--- Data to process ---
-*-*-

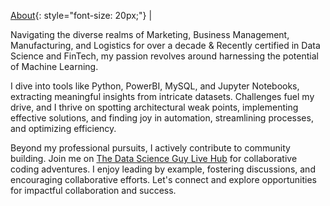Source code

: [About](/about.md){: style="font-size: 20px;"} |

Navigating the diverse realms of Marketing, Business Management, Manufacturing, and Logistics for over a decade & Recently certified in Data Science and FinTech, my passion revolves around harnessing the potential of Machine Learning. 

I dive into tools like Python, PowerBI, MySQL, and Jupyter Notebooks, extracting meaningful insights from intricate datasets. Challenges fuel my drive, and I thrive on spotting architectural weak points, implementing effective solutions, and finding joy in automation, streamlining processes, and optimizing efficiency.

Beyond my professional pursuits, I actively contribute to community building. Join me on [The Data Science Guy Live Hub](https://thedatascienceguy.live/hub/login) for collaborative coding adventures. I enjoy leading by example, fostering discussions, and encouraging collaborative efforts. Let's connect and explore opportunities for impactful collaboration and success.
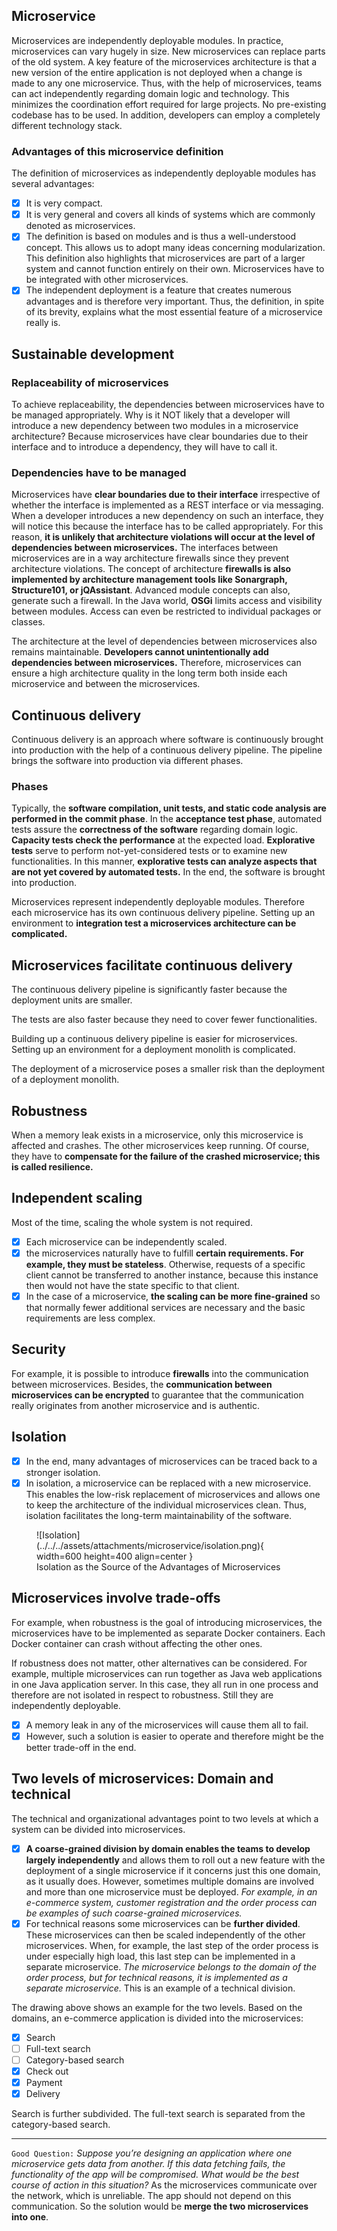 ## Microservice

Microservices are independently deployable modules. In practice, microservices can vary hugely in size. New microservices can replace parts of the old system.
A key feature of the microservices architecture is that a new version of the entire application is not deployed when a change is made to any one microservice.
Thus, with the help of microservices, teams can act independently regarding domain logic and technology. This minimizes the coordination effort required for large projects.
No pre-existing codebase has to be used. In addition, developers can employ a completely different technology stack.

### Advantages of this microservice definition

The definition of microservices as independently deployable modules has several advantages:

- [x] It is very compact.
- [x] It is very general and covers all kinds of systems which are commonly denoted as microservices.
- [x] The definition is based on modules and is thus a well-understood concept. This allows us to adopt many ideas concerning modularization. This definition also highlights that microservices are part of a larger system and cannot function entirely on their own. Microservices have to be integrated with other microservices.
- [x] The independent deployment is a feature that creates numerous advantages and is therefore very important. Thus, the definition, in spite of its brevity, explains what the most essential feature of a microservice really is.

## Sustainable development 
### Replaceability of microservices
To achieve replaceability, the dependencies between microservices have to be managed appropriately.
Why is it NOT likely that a developer will introduce a new dependency between two modules in a microservice architecture?
Because microservices have clear boundaries due to their interface and to introduce a dependency, they will have to call it.

### Dependencies have to be managed 
Microservices have **clear boundaries due to their interface** irrespective of whether the interface is implemented as a REST interface or via messaging.
When a developer introduces a new dependency on such an interface, they will notice this because the interface has to be called appropriately. For this reason, **it is unlikely that architecture violations will occur at the level of dependencies between microservices.**
The interfaces between microservices are in a way architecture firewalls since they prevent architecture violations. The concept of architecture **firewalls is also implemented by architecture management tools like Sonargraph, Structure101, or jQAssistant**. Advanced module concepts can also, generate such a firewall. In the Java world, **OSGi** limits access and visibility between modules. Access can even be restricted to individual packages or classes.

The architecture at the level of dependencies between microservices also remains maintainable. **Developers cannot unintentionally add dependencies between microservices.** Therefore, microservices can ensure a high architecture quality in the long term both inside each microservice and between the microservices.

## Continuous delivery 
Continuous delivery is an approach where software is continuously brought into production with the help of a continuous delivery pipeline. The pipeline brings the software into production via different phases.

### Phases
Typically, the **software compilation, unit tests, and static code analysis are performed in the commit phase**.
 In the **acceptance test phase**, automated tests assure the **correctness of the software** regarding domain logic.
    **Capacity tests check the performance** at the expected load.
**Explorative tests** serve to perform not-yet-considered tests or to examine new functionalities. In this manner, **explorative tests can analyze aspects that are not yet covered by automated tests.**
In the end, the software is brought into production.

Microservices represent independently deployable modules. Therefore each microservice has its own continuous delivery pipeline.
Setting up an environment to **integration test a microservices architecture can be complicated.**

## Microservices facilitate continuous delivery
The continuous delivery pipeline is significantly faster because the deployment units are smaller. 

The tests are also faster because they need to cover fewer functionalities.

Building up a continuous delivery pipeline is easier for microservices. Setting up an environment for a deployment monolith is complicated.

The deployment of a microservice poses a smaller risk than the deployment of a deployment monolith.

## Robustness
When a memory leak exists in a microservice, only this microservice is affected and crashes. The other microservices keep running. Of course, they have to **compensate for the failure of the crashed microservice; this is called resilience.**

## Independent scaling 
Most of the time, scaling the whole system is not required. 

- [x] Each microservice can be independently scaled.
- [x] the microservices naturally have to fulfill **certain requirements. For example, they must be stateless**. Otherwise, requests of a specific client cannot be transferred to another instance, because this instance then would not have the state specific to that client.
- [x] In the case of a microservice, **the scaling can be more fine-grained** so that normally fewer additional services are necessary and the basic requirements are less complex.

## Security 
For example, it is possible to introduce **firewalls** into the communication between microservices.
Besides, the **communication between microservices can be encrypted** to guarantee that the communication really originates from another microservice and is authentic.

## Isolation 
- [x] In the end, many advantages of microservices can be traced back to a stronger isolation.
- [x] In isolation, a microservice can be replaced with a new microservice. This enables the low-risk replacement of microservices and allows one to keep the architecture of the individual microservices clean. Thus, isolation facilitates the long-term maintainability of the software.

<figure markdown>
![Isolation](../../../assets/attachments/microservice/isolation.png){ width=600 height=400 align=center }
<figcaption>Isolation as the Source of the Advantages of Microservices</figcaption>
</figure>

## Microservices involve trade-offs

For example, when robustness is the goal of introducing microservices, the microservices have to be implemented as separate Docker containers.
        Each Docker container can crash without affecting the other ones.

If robustness does not matter, other alternatives can be considered. For example, multiple microservices can run together as Java web applications in one Java application server. In this case, they all run in one process and therefore are not isolated in respect to robustness. Still they are independently deployable.
- [x] A memory leak in any of the microservices will cause them all to fail.
- [x] However, such a solution is easier to operate and therefore might be the better trade-off in the end.

## Two levels of microservices: Domain and technical
The technical and organizational advantages point to two levels at which a system can be divided into microservices.

- [x] **A coarse-grained division by domain enables the teams to develop largely independently** and allows them to roll out a new feature with the deployment of a single microservice if it concerns just this one domain, as it usually does. However, sometimes multiple domains are involved and more than one microservice must be deployed.
*For example, in an e-commerce system, customer registration and the order process can be examples of such coarse-grained microservices.*
- [x] For technical reasons some microservices can be **further divided**. These microservices can then be scaled independently of the other microservices. When, for example, the last step of the order process is under especially high load, this last step can be implemented in a separate microservice. *The microservice belongs to the domain of the order process, but for technical reasons, it is implemented as a separate microservice.* This is an example of a technical division.

The drawing above shows an example for the two levels. Based on the domains, an e-commerce application is divided into the microservices:

- [x] Search
- [ ] Full-text search
- [ ] Category-based search
- [x] Check out
- [x] Payment
- [x] Delivery

Search is further subdivided. The full-text search is separated from the category-based search.

---

`Good Question:`
*Suppose you’re designing an application where one microservice gets data from another. If this data fetching fails, the functionality of the app will be compromised. What would be the best course of action in this situation?*
As the microservices communicate over the network, which is unreliable. The app should not depend on this communication. So the solution would be **merge the two microservices into one**.


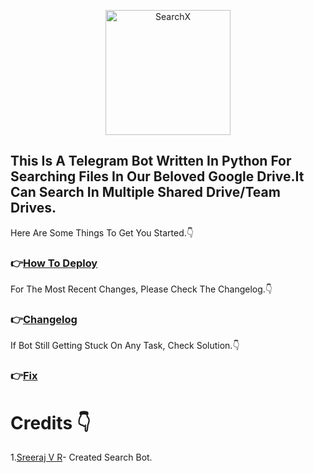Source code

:  <p align="center">
  <img width="200" src="https://cdn.dribbble.com/users/1501052/screenshots/5468049/searching_tickets.gif" alt="SearchX">
</p> 


<p align="center">
  
## This Is A Telegram Bot Written In Python For Searching Files In Our Beloved Google Drive.It Can Search In Multiple Shared Drive/Team Drives.
</p>


Here Are Some Things To Get You Started.👇

### 👉[How To Deploy](https://github.com/iamLiquidX/SearchX/wiki/How-To-Deploy)


For The Most Recent Changes, Please Check The Changelog.👇

### 👉[Changelog](https://github.com/iamLiquidX/SearchX/wiki/Changelog)

If Bot Still Getting Stuck On Any Task, Check Solution.👇

### 👉[Fix](https://github.com/iamLiquidX/SearchX/wiki/Fix-To-Getting-Stuck)



# Credits 👇
1.[Sreeraj V R](https://github.com/SVR666)- Created Search Bot.
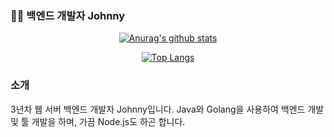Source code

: ### 🧑‍💻 백엔드 개발자 Johnny

<!--
**cafefarm-johnny/cafefarm-johnny** is a ✨ _special_ ✨ repository because its `README.md` (this file) appears on your GitHub profile.

Here are some ideas to get you started:

- 🔭 I’m currently working on ...
- 🌱 I’m currently learning ...
- 👯 I’m looking to collaborate on ...
- 🤔 I’m looking for help with ...
- 💬 Ask me about ...
- 📫 How to reach me: ...
- 😄 Pronouns: ...
- ⚡ Fun fact: ...
-->

<div align="center">
  
  [![Anurag's github stats](https://github-readme-stats.vercel.app/api?username=cafefarm-johnny&show_icons=true&theme=dracula)](https://github.com/anuraghazra/github-readme-stats)

  [![Top Langs](https://github-readme-stats.vercel.app/api/top-langs/?username=cafefarm-johnny&langs_count=8)](https://github.com/anuraghazra/github-readme-stats)
  
</div>

### 소개

3년차 웹 서버 백엔드 개발자 Johnny입니다.
Java와 Golang을 사용하여 백엔드 개발 및 툴 개발을 하며, 가끔 Node.js도 하곤 합니다.
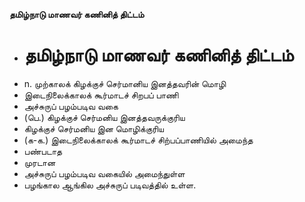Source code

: **தமிழ்நாடு மாணவர் கணினித் திட்டம்**
- # தமிழ்நாடு மாணவர் கணினித் திட்டம்
- n. முற்காலக் கிழக்குச் செர்மானிய இனத்தவரின் மொழி
- இடைநிலைக்காலக் கூர்மாடச் சிறபப் பாணி
- அச்சுருப் பழம்படிவ வகை
- (பெ.) கிழக்குச் செர்மனிய இனத்தவருக்குரிய
- கிழக்குச் செர்மனிய இன மொழிக்குரிய
- (க-க.) இடைநிலைக்காலக் கூர்மாடச் சிற்பப்பாணியில் அமைந்த
- பண்படாத
- முரடான
- அச்சுருப் பழம்படிவ வகையில் அமைந்துள்ள
- பழங்கால ஆங்கில அச்சுருப் படிவத்தில் உள்ள.

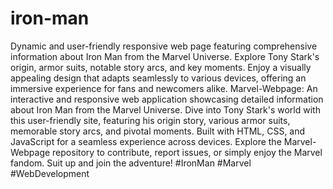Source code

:# iron-man
Dynamic and user-friendly responsive web page featuring comprehensive information about Iron Man from the Marvel Universe. Explore Tony Stark's origin, armor suits, notable story arcs, and key moments. Enjoy a visually appealing design that adapts seamlessly to various devices, offering an immersive experience for fans and newcomers alike.
Marvel-Webpage: An interactive and responsive web application showcasing detailed information about Iron Man from the Marvel Universe. Dive into Tony Stark's world with this user-friendly site, featuring his origin story, various armor suits, memorable story arcs, and pivotal moments. Built with HTML, CSS, and JavaScript for a seamless experience across devices. Explore the Marvel-Webpage repository to contribute, report issues, or simply enjoy the Marvel fandom. Suit up and join the adventure! #IronMan #Marvel #WebDevelopment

-*-*-

--- What needs to be done ---
Would you copy the lines above exactly, starting with the one that has "- (பெ.) கிழக்குச் செர்மனிய இனத்தவருக்குரிய" and ending with the one that has "Dynamic and user-friendly", both included, without the pictures?

--- Response to the task ---
- (பெ.) கிழக்குச் செர்மனிய இனத்தவருக்குரிய
- கிழக்குச் செர்மனிய இன மொழிக்குரிய
- (க-க.) இடைநிலைக்காலக் கூர்மாடச் சிற்பப்பாணியில் அமைந்த
- பண்படாத
- முரடான
- அச்சுருப் பழம்படிவ வகையில் அமைந்துள்ள
- பழங்கால ஆங்கில அச்சுருப் படிவத்தில் உள்ள.

Source code

:# iron-man
Dynamic and user-friendly responsive web page featuring comprehensive information about Iron Man from the Marvel Universe. Explore Tony Stark's origin, armor suits, notable story arcs, and key moments. Enjoy a visually appealing design that adapts seamlessly to various devices, offering an immersive experience for fans and newcomers alike.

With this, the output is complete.